§ **BRIEF**: From the data below, repeat exactly the lines from the line with "La primera herramienta" to the line with "PRE1974 & S1\_A", both included.

Segment Start: INPUT MATERIAL

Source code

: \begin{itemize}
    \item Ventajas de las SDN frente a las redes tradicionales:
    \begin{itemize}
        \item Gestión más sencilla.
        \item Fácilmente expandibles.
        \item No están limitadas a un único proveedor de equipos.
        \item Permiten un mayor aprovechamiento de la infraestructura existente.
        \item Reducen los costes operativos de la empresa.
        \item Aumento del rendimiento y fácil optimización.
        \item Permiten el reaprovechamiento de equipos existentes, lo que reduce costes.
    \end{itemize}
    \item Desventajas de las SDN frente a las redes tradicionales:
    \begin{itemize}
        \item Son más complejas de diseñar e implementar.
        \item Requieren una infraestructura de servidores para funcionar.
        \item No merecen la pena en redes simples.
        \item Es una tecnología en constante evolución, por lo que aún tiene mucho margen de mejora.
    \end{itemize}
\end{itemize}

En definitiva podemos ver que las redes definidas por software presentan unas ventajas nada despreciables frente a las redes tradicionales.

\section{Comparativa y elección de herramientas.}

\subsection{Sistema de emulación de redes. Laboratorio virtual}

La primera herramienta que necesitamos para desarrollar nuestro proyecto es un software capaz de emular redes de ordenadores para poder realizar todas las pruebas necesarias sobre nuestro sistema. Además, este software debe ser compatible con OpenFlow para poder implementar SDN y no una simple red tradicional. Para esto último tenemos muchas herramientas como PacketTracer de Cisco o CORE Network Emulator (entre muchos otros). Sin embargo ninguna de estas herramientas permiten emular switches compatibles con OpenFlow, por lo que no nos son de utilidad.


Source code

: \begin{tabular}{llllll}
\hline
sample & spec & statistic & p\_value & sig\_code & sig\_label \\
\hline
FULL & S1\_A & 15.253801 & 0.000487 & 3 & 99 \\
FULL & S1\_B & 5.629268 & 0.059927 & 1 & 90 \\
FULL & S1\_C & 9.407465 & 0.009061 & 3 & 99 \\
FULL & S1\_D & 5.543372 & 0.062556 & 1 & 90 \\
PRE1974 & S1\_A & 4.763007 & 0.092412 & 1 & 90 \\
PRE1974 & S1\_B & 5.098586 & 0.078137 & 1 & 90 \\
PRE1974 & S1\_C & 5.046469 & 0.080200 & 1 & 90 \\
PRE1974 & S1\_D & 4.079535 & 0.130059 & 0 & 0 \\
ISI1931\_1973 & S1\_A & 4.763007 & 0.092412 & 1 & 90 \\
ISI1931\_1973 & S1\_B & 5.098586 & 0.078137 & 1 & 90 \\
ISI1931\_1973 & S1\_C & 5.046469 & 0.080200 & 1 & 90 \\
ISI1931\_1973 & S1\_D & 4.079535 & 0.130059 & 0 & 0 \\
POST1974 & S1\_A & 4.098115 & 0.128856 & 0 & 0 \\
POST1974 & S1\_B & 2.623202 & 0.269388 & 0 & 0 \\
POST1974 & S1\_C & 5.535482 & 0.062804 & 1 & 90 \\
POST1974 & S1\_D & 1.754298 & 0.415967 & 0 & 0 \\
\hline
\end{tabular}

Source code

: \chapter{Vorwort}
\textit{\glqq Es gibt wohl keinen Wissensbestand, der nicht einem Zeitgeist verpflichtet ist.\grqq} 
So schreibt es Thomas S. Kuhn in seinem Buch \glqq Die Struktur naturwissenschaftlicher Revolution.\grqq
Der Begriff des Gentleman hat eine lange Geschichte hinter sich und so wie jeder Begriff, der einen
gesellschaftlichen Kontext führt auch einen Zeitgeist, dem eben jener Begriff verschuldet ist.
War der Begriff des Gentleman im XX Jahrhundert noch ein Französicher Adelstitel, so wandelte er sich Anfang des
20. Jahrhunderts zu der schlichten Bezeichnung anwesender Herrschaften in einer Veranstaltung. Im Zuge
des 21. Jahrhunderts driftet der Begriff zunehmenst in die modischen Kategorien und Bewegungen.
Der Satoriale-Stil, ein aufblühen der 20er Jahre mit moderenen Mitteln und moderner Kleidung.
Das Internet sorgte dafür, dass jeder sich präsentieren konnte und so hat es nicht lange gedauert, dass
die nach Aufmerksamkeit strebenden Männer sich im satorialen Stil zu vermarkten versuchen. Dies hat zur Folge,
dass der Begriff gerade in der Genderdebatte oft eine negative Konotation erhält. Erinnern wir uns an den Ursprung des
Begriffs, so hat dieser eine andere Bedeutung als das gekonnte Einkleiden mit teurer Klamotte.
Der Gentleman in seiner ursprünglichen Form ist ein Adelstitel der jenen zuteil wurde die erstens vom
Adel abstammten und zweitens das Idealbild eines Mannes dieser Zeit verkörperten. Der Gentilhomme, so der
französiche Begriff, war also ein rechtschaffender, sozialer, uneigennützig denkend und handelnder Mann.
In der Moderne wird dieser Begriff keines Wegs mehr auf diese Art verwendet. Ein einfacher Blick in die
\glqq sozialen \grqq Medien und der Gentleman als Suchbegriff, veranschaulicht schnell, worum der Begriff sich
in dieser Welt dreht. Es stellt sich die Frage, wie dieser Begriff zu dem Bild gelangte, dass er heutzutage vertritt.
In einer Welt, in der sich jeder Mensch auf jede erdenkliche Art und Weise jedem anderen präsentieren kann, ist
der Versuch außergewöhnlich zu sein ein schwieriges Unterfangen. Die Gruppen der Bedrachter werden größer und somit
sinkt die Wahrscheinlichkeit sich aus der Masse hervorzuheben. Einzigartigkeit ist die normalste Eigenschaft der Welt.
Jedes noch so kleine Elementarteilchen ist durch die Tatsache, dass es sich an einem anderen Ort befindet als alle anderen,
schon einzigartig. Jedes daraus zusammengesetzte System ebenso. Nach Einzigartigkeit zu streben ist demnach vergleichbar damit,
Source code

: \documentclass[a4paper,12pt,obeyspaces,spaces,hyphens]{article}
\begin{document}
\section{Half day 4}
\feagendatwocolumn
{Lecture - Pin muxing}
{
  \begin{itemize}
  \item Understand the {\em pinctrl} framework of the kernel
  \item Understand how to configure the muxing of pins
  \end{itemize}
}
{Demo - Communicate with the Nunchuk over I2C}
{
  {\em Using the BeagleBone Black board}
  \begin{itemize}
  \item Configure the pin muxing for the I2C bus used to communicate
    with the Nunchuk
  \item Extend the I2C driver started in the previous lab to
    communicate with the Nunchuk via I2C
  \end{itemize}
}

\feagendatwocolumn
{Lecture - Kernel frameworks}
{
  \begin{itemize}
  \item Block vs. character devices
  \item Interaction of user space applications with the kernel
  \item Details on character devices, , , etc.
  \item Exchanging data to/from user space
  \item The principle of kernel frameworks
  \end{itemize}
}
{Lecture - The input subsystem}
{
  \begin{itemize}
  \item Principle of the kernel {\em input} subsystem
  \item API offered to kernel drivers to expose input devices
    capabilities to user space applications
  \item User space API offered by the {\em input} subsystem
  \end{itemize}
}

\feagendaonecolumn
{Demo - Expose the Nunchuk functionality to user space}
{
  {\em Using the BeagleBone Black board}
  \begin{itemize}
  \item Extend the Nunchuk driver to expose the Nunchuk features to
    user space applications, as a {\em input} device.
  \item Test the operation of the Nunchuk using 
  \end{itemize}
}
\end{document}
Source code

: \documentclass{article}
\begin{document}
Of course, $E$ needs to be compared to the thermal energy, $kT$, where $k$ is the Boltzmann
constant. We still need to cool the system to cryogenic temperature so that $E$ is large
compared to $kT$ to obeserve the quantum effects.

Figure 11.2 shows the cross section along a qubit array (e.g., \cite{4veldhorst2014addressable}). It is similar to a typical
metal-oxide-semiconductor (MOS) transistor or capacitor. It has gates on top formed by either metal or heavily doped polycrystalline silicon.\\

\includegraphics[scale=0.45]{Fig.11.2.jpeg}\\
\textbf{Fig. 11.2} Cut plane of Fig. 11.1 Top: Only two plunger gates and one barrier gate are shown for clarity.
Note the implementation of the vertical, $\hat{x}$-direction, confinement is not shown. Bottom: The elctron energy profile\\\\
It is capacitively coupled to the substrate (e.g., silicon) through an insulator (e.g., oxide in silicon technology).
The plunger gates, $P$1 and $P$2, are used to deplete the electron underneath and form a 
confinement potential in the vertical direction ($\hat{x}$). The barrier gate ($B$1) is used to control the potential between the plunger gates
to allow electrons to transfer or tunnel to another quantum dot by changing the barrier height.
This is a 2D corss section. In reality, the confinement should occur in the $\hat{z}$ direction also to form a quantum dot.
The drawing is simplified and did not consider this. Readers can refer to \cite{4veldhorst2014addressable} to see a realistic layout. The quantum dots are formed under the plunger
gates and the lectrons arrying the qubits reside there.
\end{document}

Segment End: INPUT MATERIAL

§ **SOLUTION TO THE EXERCISE**:
La primera herramienta que necesitamos para desarrollar nuestro proyecto es un software capaz de emular redes de ordenadores para poder realizar todas las pruebas necesarias sobre nuestro sistema. Además, este software debe ser compatible con OpenFlow para poder implementar SDN y no una simple red tradicional. Para esto último tenemos muchas herramientas como PacketTracer de Cisco o CORE Network Emulator (entre muchos otros). Sin embargo ninguna de estas herramientas permiten emular switches compatibles con OpenFlow, por lo que no nos son de utilidad.


Source code

: \begin{tabular}{llllll}
\hline
sample & spec & statistic & p\_value & sig\_code & sig\_label \\
\hline
FULL & S1\_A & 15.253801 & 0.000487 & 3 & 99 \\
FULL & S1\_B & 5.629268 & 0.059927 & 1 & 90 \\
FULL & S1\_C & 9.407465 & 0.009061 & 3 & 99 \\
FULL & S1\_D & 5.543372 & 0.062556 & 1 & 90 \\
PRE1974 & S1\_A & 4.763007 & 0.092412 & 1 & 90 \\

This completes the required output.